How does Bigtable’s Control Plane Work?

This post is going to cover the internals of Bigtable’s control plane. The next post in this series will cover the internals of Bigtable’s data plane.

This post will assume you already have an understanding of what Bigtable is and the user facing abstractions it provides. If you need more background in these areas you can checkout my previous Bigtable post here.

Let’s dive in…

Terms

The following terms need to be understood for the rest of this post to make any sense (they will be continually reenforced throughout the post).

  • Chubby: Chubby is Google’s version of Zookeeper. It is a strongly consistent store used to hold small pieces of metadata. The data is structured as a file system. Clients can use the files as locks and setup watches on directories. Chubby gets used for many things, including — group membership, distributed locking and config management.
  • Tablet: A tablet is a Bigtable term which refers to a contagious key range block. The data for a given table will be split across many tablets. A tablet can be uniquely referred to by its table name and key range end point.
  • Tablet Server: A node which is responsible for reading and writing to a collection of tablets. A single tablet server will be responsible for many tablets. No durable state is actually stored on tablet servers. All state for a tablet is recorded in GFS. So a tablet server acts as the access point to a tablet’s data but does not own the actual physical storage of the data.
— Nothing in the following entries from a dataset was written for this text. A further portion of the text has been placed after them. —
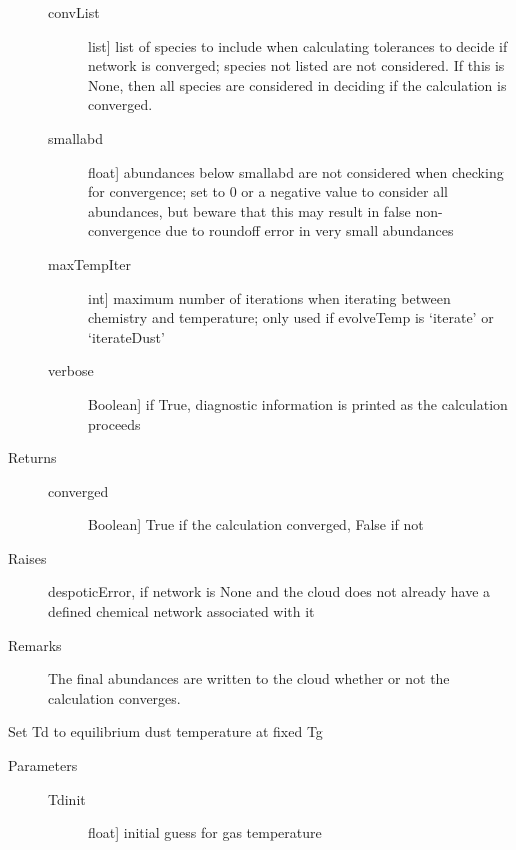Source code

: \documentclass[letterpaper,10pt,english]{sphinxmanual}
\begin{document}
\begin{fulllineitems}
\begin{fulllineitems}
\begin{description}
\begin{description}
\item[{convList}] \leavevmode{[}list{]}
list of species to include when calculating tolerances to
decide if network is converged; species not listed are not
considered. If this is None, then all species are considered
in deciding if the calculation is converged.

\item[{smallabd}] \leavevmode{[}float{]}
abundances below smallabd are not considered when checking for
convergence; set to 0 or a negative value to consider all
abundances, but beware that this may result in false
non-convergence due to roundoff error in very small abundances

\item[{maxTempIter}] \leavevmode{[}int{]}
maximum number of iterations when iterating between chemistry
and temperature; only used if evolveTemp is `iterate' or
`iterateDust'

\item[{verbose}] \leavevmode{[}Boolean{]}
if True, diagnostic information is printed as the calculation
proceeds

\end{description}

\item[{Returns}] \leavevmode\begin{description}
\item[{converged}] \leavevmode{[}Boolean{]}
True if the calculation converged, False if not

\end{description}

\item[{Raises}] \leavevmode
despoticError, if network is None and the cloud does not
already have a defined chemical network associated with it

\item[{Remarks}] \leavevmode
The final abundances are written to the cloud whether or
not the calculation converges.

\end{description}

\end{fulllineitems}


\begin{fulllineitems}
\label{fulldoc:despotic.cloud.setDustTempEq}
Set Td to equilibrium dust temperature at fixed Tg
\begin{description}
\item[{Parameters}] \leavevmode\begin{description}
\item[{Tdinit}] \leavevmode{[}float{]}
initial guess for gas temperature


\end{description}
\end{description}
\end{fulllineitems}
\end{fulllineitems}
\end{document}

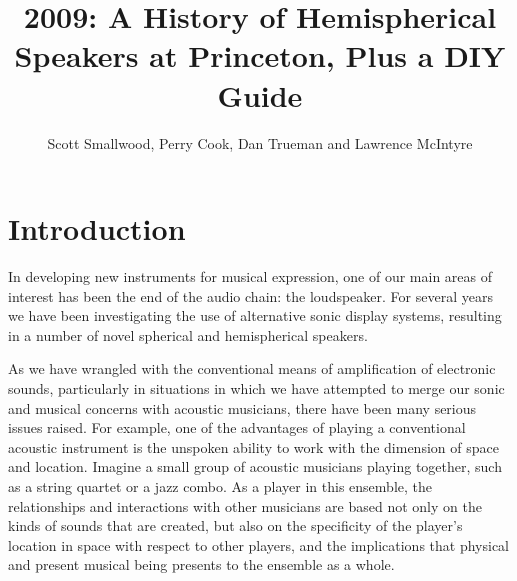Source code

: 
\graphicspath{ {mainmatter/Smallwood_2009/} }

\title*{2009: A History of Hemispherical Speakers at Princeton, Plus a DIY Guide}


\author{Scott Smallwood, Perry Cook, Dan Trueman and Lawrence McIntyre}


%
%
\maketitle


\section{Introduction}

In developing new instruments for musical expression, one of our main areas of
interest has been the end of the audio chain:  the loudspeaker. For several years
we have been investigating the use of alternative sonic display systems,
resulting in a number of novel spherical and hemispherical speakers.

As we have wrangled with the conventional means of amplification of electronic
sounds, particularly in situations in which we have attempted to merge our sonic
and musical concerns with acoustic musicians, there have been many serious issues
raised.  For example, one of the advantages of playing a conventional acoustic
instrument is the unspoken ability to work with the dimension of space and
location.  Imagine a small group of acoustic musicians playing together, such as
a string quartet or a jazz combo. As a player in this ensemble, the relationships
and interactions with other musicians are based not only on the kinds of sounds
that are created, but also on the specificity of the player's location in space
with respect to other players, and the implications that physical and present
musical being presents to the ensemble as a whole.

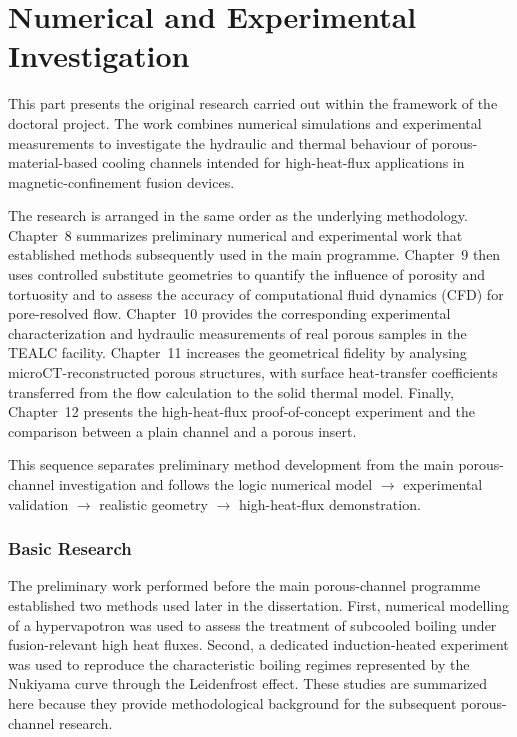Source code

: \documentclass[a4paper]{article}
\begin{document}
\pagebreak

\part{Numerical and Experimental Investigation}
This part presents the original research carried out within the framework of the doctoral project. The work combines numerical simulations and experimental measurements to investigate the hydraulic and thermal behaviour of porous-material-based cooling channels intended for high-heat-flux applications in magnetic-confinement fusion devices.

The research is arranged in the same order as the underlying methodology. Chapter~8 summarizes preliminary numerical and experimental work that established methods subsequently used in the main programme. Chapter~9 then uses controlled substitute geometries to quantify the influence of porosity and tortuosity and to assess the accuracy of computational fluid dynamics (CFD) for pore-resolved flow. Chapter~10 provides the corresponding experimental characterization and hydraulic measurements of real porous samples in the TEALC facility. Chapter~11 increases the geometrical fidelity by analysing microCT-reconstructed porous structures, with surface heat-transfer coefficients transferred from the flow calculation to the solid thermal model. Finally, Chapter~12 presents the high-heat-flux proof-of-concept experiment and the comparison between a plain channel and a porous insert.

This sequence separates preliminary method development from the main porous-channel investigation and follows the logic numerical model $\rightarrow$ experimental validation $\rightarrow$ realistic geometry $\rightarrow$ high-heat-flux demonstration.

\pagebreak
\section{Basic Research}
The preliminary work performed before the main porous-channel programme established two methods used later in the dissertation. First, numerical modelling of a hypervapotron was used to assess the treatment of subcooled boiling under fusion-relevant high heat fluxes. Second, a dedicated induction-heated experiment was used to reproduce the characteristic boiling regimes represented by the Nukiyama curve through the Leidenfrost effect. These studies are summarized here because they provide methodological background for the subsequent porous-channel research.
\end{document}
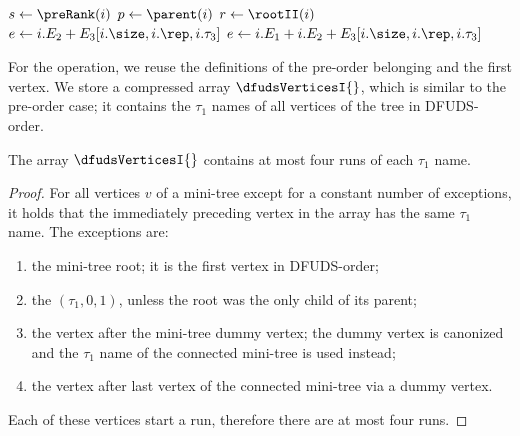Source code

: \begin{algorithm}
\begin{algorithmic}
		\State {}
		\State {}
	\Else
		\State $s \gets \preRank(i)$
			\State $p \gets \parent(i)$
				\State $r \gets \rootII(i)$
				 
					\State $e \gets i.E_2 + E_3[i.\size, i.\rep, i.\tau_3]$
					\State {}
				\Else {}
					\State $e \gets i.E_1 + i.E_2 + E_3[i.\size, i.\rep, i.\tau_3]$
					\State {}
				\EndIf
			 
				\State {}
			\Else {}
				\State {}
			\EndIf
		 
			\State {}
		\Else {}
			\State {}
		\EndIf
	\EndIf
\EndFunction
\end{algorithmic}
\end{algorithm}

For the \dfudsSelect{} operation, we reuse the definitions of the pre-order belonging and the first vertex.
We store a compressed array $\dfudsVerticesI{}$, which is similar to the pre-order case; it contains the $\tau_1$ names of all vertices of the tree in DFUDS-order.
\begin{lemma}
	The array $\dfudsVerticesI{}$ contains at most four runs of each $\tau_1$ name.
\end{lemma}
\begin{proof}
	For all vertices $v$ of a mini-tree except for a constant number of exceptions, it holds that the immediately preceding vertex in the array has the same $\tau_1$ name.
	The exceptions are:
	\begin{enumerate}
		\item the mini-tree root; it is the first vertex in DFUDS-order;
		\item the $(\tau_1, 0, 1)$, unless the root was the only child of its parent;
		\item the vertex after the mini-tree dummy vertex; the dummy vertex is canonized and the $\tau_1$ name of the connected mini-tree is used instead;
		\item the vertex after last vertex of the connected mini-tree via a dummy vertex.
	\end{enumerate}
	Each of these vertices start a run, therefore there are at most four runs.
\end{proof}

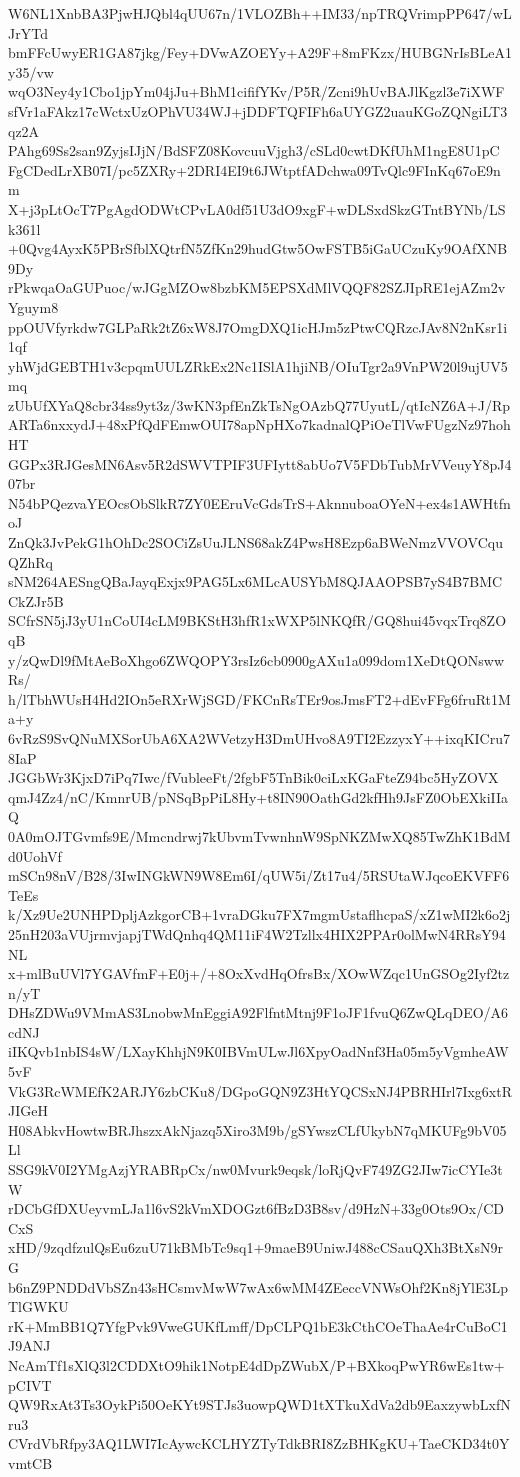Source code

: W6NL1XnbBA3PjwHJQbl4qUU67n/1VLOZBh++IM33/npTRQVrimpPP647/wLJrYTd
bmFFcUwyER1GA87jkg/Fey+DVwAZOEYy+A29F+8mFKzx/HUBGNrIsBLeA1y35/vw
wqO3Ney4y1Cbo1jpYm04jJu+BhM1cififYKv/P5R/Zcni9hUvBAJlKgzl3e7iXWF
sfVr1aFAkz17cWctxUzOPhVU34WJ+jDDFTQFIFh6aUYGZ2uauKGoZQNgiLT3qz2A
PAhg69Ss2san9ZyjsIJjN/BdSFZ08KovcuuVjgh3/cSLd0cwtDKfUhM1ngE8U1pC
FgCDedLrXB07I/pc5ZXRy+2DRI4EI9t6JWtptfADchwa09TvQlc9FInKq67oE9nm
X+j3pLtOcT7PgAgdODWtCPvLA0df51U3dO9xgF+wDLSxdSkzGTntBYNb/LSk361l
+0Qvg4AyxK5PBrSfblXQtrfN5ZfKn29hudGtw5OwFSTB5iGaUCzuKy9OAfXNB9Dy
rPkwqaOaGUPuoc/wJGgMZOw8bzbKM5EPSXdMlVQQF82SZJIpRE1ejAZm2vYguym8
ppOUVfyrkdw7GLPaRk2tZ6xW8J7OmgDXQ1icHJm5zPtwCQRzcJAv8N2nKsr1i1qf
yhWjdGEBTH1v3cpqmUULZRkEx2Nc1ISlA1hjiNB/OIuTgr2a9VnPW20l9ujUV5mq
zUbUfXYaQ8cbr34ss9yt3z/3wKN3pfEnZkTsNgOAzbQ77UyutL/qtIcNZ6A+J/Rp
ARTa6nxxydJ+48xPfQdFEmwOUI78apNpHXo7kadnalQPiOeTlVwFUgzNz97hohHT
GGPx3RJGesMN6Asv5R2dSWVTPIF3UFIytt8abUo7V5FDbTubMrVVeuyY8pJ407br
N54bPQezvaYEOcsObSlkR7ZY0EEruVcGdsTrS+AknnuboaOYeN+ex4s1AWHtfnoJ
ZnQk3JvPekG1hOhDc2SOCiZsUuJLNS68akZ4PwsH8Ezp6aBWeNmzVVOVCquQZhRq
sNM264AESngQBaJayqExjx9PAG5Lx6MLcAUSYbM8QJAAOPSB7yS4B7BMCCkZJr5B
SCfrSN5jJ3yU1nCoUI4cLM9BKStH3hfR1xWXP5lNKQfR/GQ8hui45vqxTrq8ZOqB
y/zQwDl9fMtAeBoXhgo6ZWQOPY3rsIz6cb0900gAXu1a099dom1XeDtQONswwRs/
h/lTbhWUsH4Hd2IOn5eRXrWjSGD/FKCnRsTEr9osJmsFT2+dEvFFg6fruRt1Ma+y
6vRzS9SvQNuMXSorUbA6XA2WVetzyH3DmUHvo8A9TI2EzzyxY++ixqKICru78IaP
JGGbWr3KjxD7iPq7Iwc/fVubleeFt/2fgbF5TnBik0ciLxKGaFteZ94bc5HyZOVX
qmJ4Zz4/nC/KmnrUB/pNSqBpPiL8Hy+t8IN90OathGd2kfHh9JsFZ0ObEXkiIIaQ
0A0mOJTGvmfs9E/Mmcndrwj7kUbvmTvwnhnW9SpNKZMwXQ85TwZhK1BdMd0UohVf
mSCn98nV/B28/3IwINGkWN9W8Em6I/qUW5i/Zt17u4/5RSUtaWJqcoEKVFF6TeEs
k/Xz9Ue2UNHPDpljAzkgorCB+1vraDGku7FX7mgmUstaflhcpaS/xZ1wMI2k6o2j
25nH203aVUjrmvjapjTWdQnhq4QM11iF4W2Tzllx4HIX2PPAr0olMwN4RRsY94NL
x+mlBuUVl7YGAVfmF+E0j+/+8OxXvdHqOfrsBx/XOwWZqc1UnGSOg2Iyf2tzn/yT
DHsZDWu9VMmAS3LnobwMnEggiA92FlfntMtnj9F1oJF1fvuQ6ZwQLqDEO/A6cdNJ
iIKQvb1nbIS4sW/LXayKhhjN9K0IBVmULwJl6XpyOadNnf3Ha05m5yVgmheAW5vF
VkG3RcWMEfK2ARJY6zbCKu8/DGpoGQN9Z3HtYQCSxNJ4PBRHIrl7Ixg6xtRJIGeH
H08AbkvHowtwBRJhszxAkNjazq5Xiro3M9b/gSYwszCLfUkybN7qMKUFg9bV05Ll
SSG9kV0I2YMgAzjYRABRpCx/nw0Mvurk9eqsk/loRjQvF749ZG2JIw7icCYIe3tW
rDCbGfDXUeyvmLJa1l6vS2kVmXDOGzt6fBzD3B8sv/d9HzN+33g0Ots9Ox/CDCxS
xHD/9zqdfzulQsEu6zuU71kBMbTc9sq1+9maeB9UniwJ488cCSauQXh3BtXsN9rG
b6nZ9PNDDdVbSZn43sHCsmvMwW7wAx6wMM4ZEeccVNWsOhf2Kn8jYlE3LpTlGWKU
rK+MmBB1Q7YfgPvk9VweGUKfLmff/DpCLPQ1bE3kCthCOeThaAe4rCuBoC1J9ANJ
NcAmTf1sXlQ3l2CDDXtO9hik1NotpE4dDpZWubX/P+BXkoqPwYR6wEs1tw+pCIVT
QW9RxAt3Ts3OykPi50OeKYt9STJs3uowpQWD1tXTkuXdVa2db9EaxzywbLxfNru3
CVrdVbRfpy3AQ1LWI7IcAywcKCLHYZTyTdkBRI8ZzBHKgKU+TaeCKD34t0YvmtCB
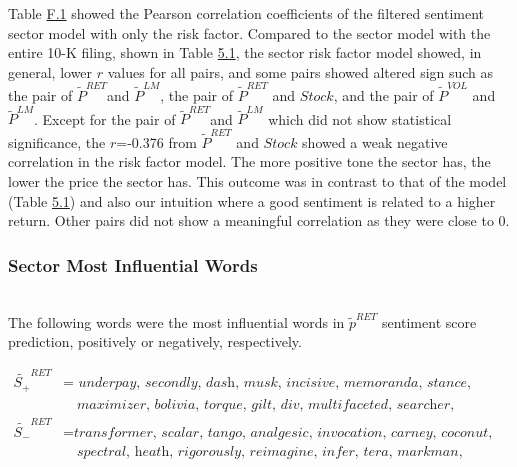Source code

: \documentclass[logo,bsc,singlespacing,parskip]{infthesis}
\begin{document}
Table \hyperref[tab:risk_qqq_corr]{F.1} showed the Pearson correlation coefficients of the filtered sentiment sector model with only the risk factor. Compared to the sector model with the entire 10-K filing, shown in Table \hyperref[tab:all_qqq_corr2]{5.1}, the sector risk factor model showed, in general, lower $r$ values for all pairs, and some pairs showed altered sign such as the pair of $\tilde{P}^{RET}$and $\tilde{P}^{LM}$, the pair of $\tilde{P}^{RET}$ and $Stock$, and the pair of $\tilde{P}^{VOL}$ and $\tilde{P}^{LM}$. Except for the pair of $\tilde{P}^{RET}$and $\tilde{P}^{LM}$ which did not show statistical significance, the $r$=-0.376 from $\tilde{P}^{RET}$ and $Stock$ showed a weak negative correlation in the risk factor model. The more positive tone the sector has, the lower the price the sector has. This outcome was in contrast to that of the model (Table \hyperref[tab:all_qqq_corr2]{5.1}) and also our intuition where a good sentiment is related to a higher return. Other pairs did not show a meaningful correlation as they were close to 0.




\subsubsection{Sector Most Influential Words}

\label{word_all_qqq}
\\
The following words were the most influential words in $\tilde{p}^{RET}$ sentiment score prediction, positively or negatively, respectively.

\begin{align*}
\tilde{S_{+}}^{RET} &= \textit{ underpay, secondly, dash, musk, incisive, memoranda, stance,} \\
               &\quad \textit{maximizer, bolivia, torque, gilt, div, multifaceted, searcher, formulaic} \\
\tilde{S_{-}}^{RET} &= \textit{transformer, scalar, tango, analgesic, invocation, carney, coconut,} \\
               &\quad \textit{spectral, heath, rigorously, reimagine, infer, tera, markman, enclosure}
\end{align*}
\end{document}
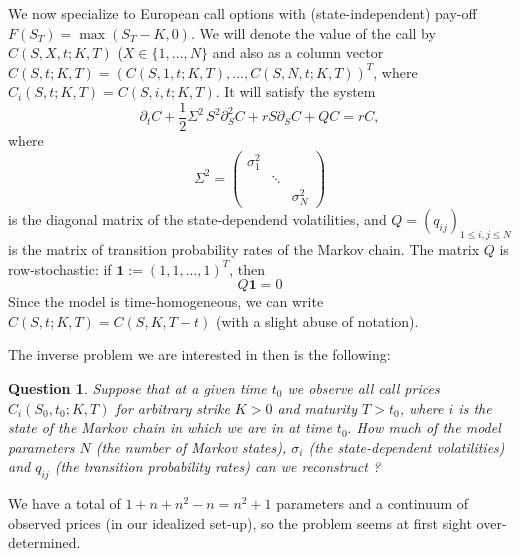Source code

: \documentclass[a4paper, 11pt]{amsart}
\newtheorem{question}{Question}
\newtheorem{definition and theorem}[theorem]{Definition and   
Theorem}
\begin{document}
We now specialize to European call options with (state-independent) pay-off $F(S_T ) = \max (S_T - K , 0 ) . $ We will denote the value of the call by $C(S , X , t ; K, T ) $ ($X \in \{ 1, \ldots , N \} $ and also as a column vector $C (S , t ; K , T ) = \left( C (S, 1, t ; K, T ) , \ldots , C (S, N, t ; K , T ) \right) ^T $, where $C_i (S, t ; K, T ) = C(S , i , t ; K, T ) . $ It will satisfy the system
\begin{equation} \label{eq:PDE_call}
    \partial _t C + \frac{1 }{2 } \Sigma ^2 \, S^2 \partial _S ^2 C + r S \partial _S C + Q C = r C ,
\end{equation}
where %
\begin{equation}
    \Sigma ^2 = \begin{pmatrix} \sigma _1 ^2 & \      & \            \\
                \            & \ddots & \            \\
                \            & \      & \sigma _N ^2
    \end{pmatrix}
\end{equation}
is the diagonal matrix of the state-dependend volatilities, and $Q = (q_{ij } )_{1 \leq i, j \leq N } $ is the matrix of transition probability rates of the Markov chain. The matrix $Q $ is row-stochastic: if $\mathbf{1 } := (1, 1, \ldots , 1 )^T $, then
\begin{equation}
    Q \mathbf{1 } = 0
\end{equation}
Since the model is time-homogeneous, we can write $C (S , t ; K , T ) = C (S, K, T - t) $ (with a slight abuse of notation).
\medskip


The inverse problem we are interested in then is the following:

\begin{question} Suppose that at a given time $t_0 $ we observe all call prices $C_i (S_0 , t_0 ; K, T ) $ for arbitrary strike  $K > 0 $ and maturity $T > t_0 $, where $i $ is the state of the Markov chain in which we are in at time $t_0 . $ How much of the model parameters $N $ (the number of Markov states), $\sigma _i $ (the state-dependent volatilities) and $q_{ij } $ (the transition probability rates) can we reconstruct ?
\end{question}

We have a total of $1 + n + n^2 - n = n^2 + 1 $ parameters and a continuum of observed prices (in our idealized set-up), so the problem seems at first sight over-determined.
\medskip
\end{document}
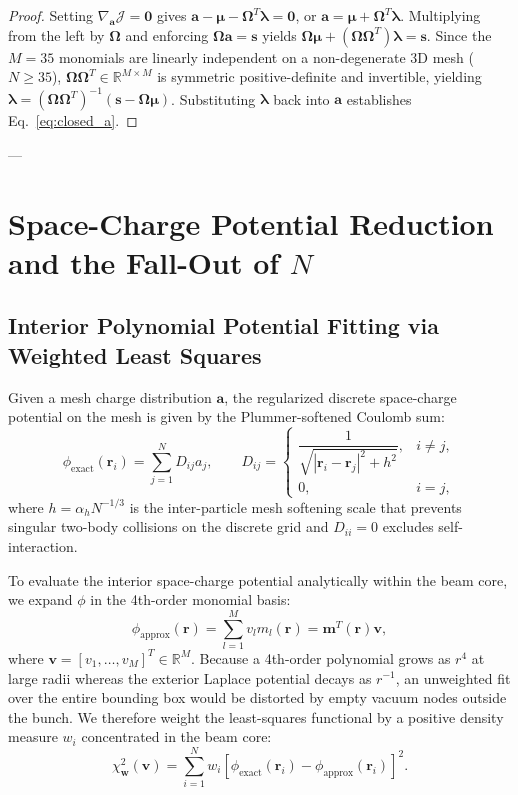 \documentclass[11pt,a4paper]{article}
\newcommand{\bOmega}{\mathbf{\Omega}}
\begin{document}
\begin{proof}
Setting $\nabla_{\bm{a}} \mathcal{J} = \bm{0}$ gives $\bm{a} - \bm{\mu} - \bOmega^T \bm{\lambda} = \bm{0}$, or $\bm{a} = \bm{\mu} + \bOmega^T \bm{\lambda}$. Multiplying from the left by $\bOmega$ and enforcing $\bOmega\bm{a} = \bm{s}$ yields $\bOmega\bm{\mu} + (\bOmega\bOmega^T)\bm{\lambda} = \bm{s}$. Since the $M=35$ monomials are linearly independent on a non-degenerate 3D mesh ($N \ge 35$), $\bOmega\bOmega^T \in \mathbb{R}^{M \times M}$ is symmetric positive-definite and invertible, yielding $\bm{\lambda} = (\bOmega\bOmega^T)^{-1}(\bm{s} - \bOmega\bm{\mu})$. Substituting $\bm{\lambda}$ back into $\bm{a}$ establishes Eq.~\eqref{eq:closed_a}.
\end{proof}

---

\section{Space-Charge Potential Reduction and the Fall-Out of \texorpdfstring{$N$}{N}}

\subsection{Interior Polynomial Potential Fitting via Weighted Least Squares}
Given a mesh charge distribution $\bm{a}$, the regularized discrete space-charge potential on the mesh is given by the Plummer-softened Coulomb sum:
\begin{equation}
    \phi_{\mathrm{exact}}(\bm{r}_i) = \sum_{j=1}^N D_{ij} a_j, \qquad D_{ij} = \begin{cases} \dfrac{1}{\sqrt{|\bm{r}_i - \bm{r}_j|^2 + h^2}}, & i \ne j, \\[8pt] 0, & i = j, \end{cases}
    \label{eq:phi_exact}
\end{equation}
where $h = \alpha_h N^{-1/3}$ is the inter-particle mesh softening scale that prevents singular two-body collisions on the discrete grid and $D_{ii} = 0$ excludes self-interaction.

To evaluate the interior space-charge potential analytically within the beam core, we expand $\phi$ in the 4th-order monomial basis:
\begin{equation}
    \phi_{\mathrm{approx}}(\bm{r}) = \sum_{l=1}^M v_l m_l(\bm{r}) = \bm{m}^T(\bm{r}) \bm{v},
    \label{eq:phi_approx}
\end{equation}
where $\bm{v} = [v_1, \dots, v_M]^T \in \mathbb{R}^M$. Because a 4th-order polynomial grows as $r^4$ at large radii whereas the exterior Laplace potential decays as $r^{-1}$, an unweighted fit over the entire bounding box would be distorted by empty vacuum nodes outside the bunch. We therefore weight the least-squares functional by a positive density measure $w_i$ concentrated in the beam core:
\begin{equation}
    \chi^2_{\bm{w}}(\bm{v}) = \sum_{i=1}^N w_i \left[ \phi_{\mathrm{exact}}(\bm{r}_i) - \phi_{\mathrm{approx}}(\bm{r}_i) \right]^2.
    \label{eq:chi2_pot}
\end{equation}
\end{document}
With those terms in hand we are ready to dive into the control plane internals.

Control Plane

The control plane needs to deal with the following questions:

  1. How is the assignment of tablets to tablet servers stored?
  2. How and when does this assignment get updated?
  3. How do client requests get routed to the correct tablet server?

Let’s take these questions in order.

How is the assignment of tablets to tablet servers stored?

Tablets simply represent a contagious block of keys in Bigtable. In order for a tablet’s data to be access there must be a node which can read and write the data in the tablet. Tablet servers are the nodes which read and write data for tablets. A single tablet server will be responsible for owning multiple tablets.

Tablets are assigned to a single tablet server at any given time. This is important because having multiple tablet servers operating on a single tablet makes keeping the data in a tablet consistent very hard. Additionally assigning ownership of tablets to tablet servers enables the tablet server to hold in-memory state regarding the tablets it owns. If every tablet server could operate on arbitrary tablets then little to no in-memory space in tablet servers could be dedicated per tablet.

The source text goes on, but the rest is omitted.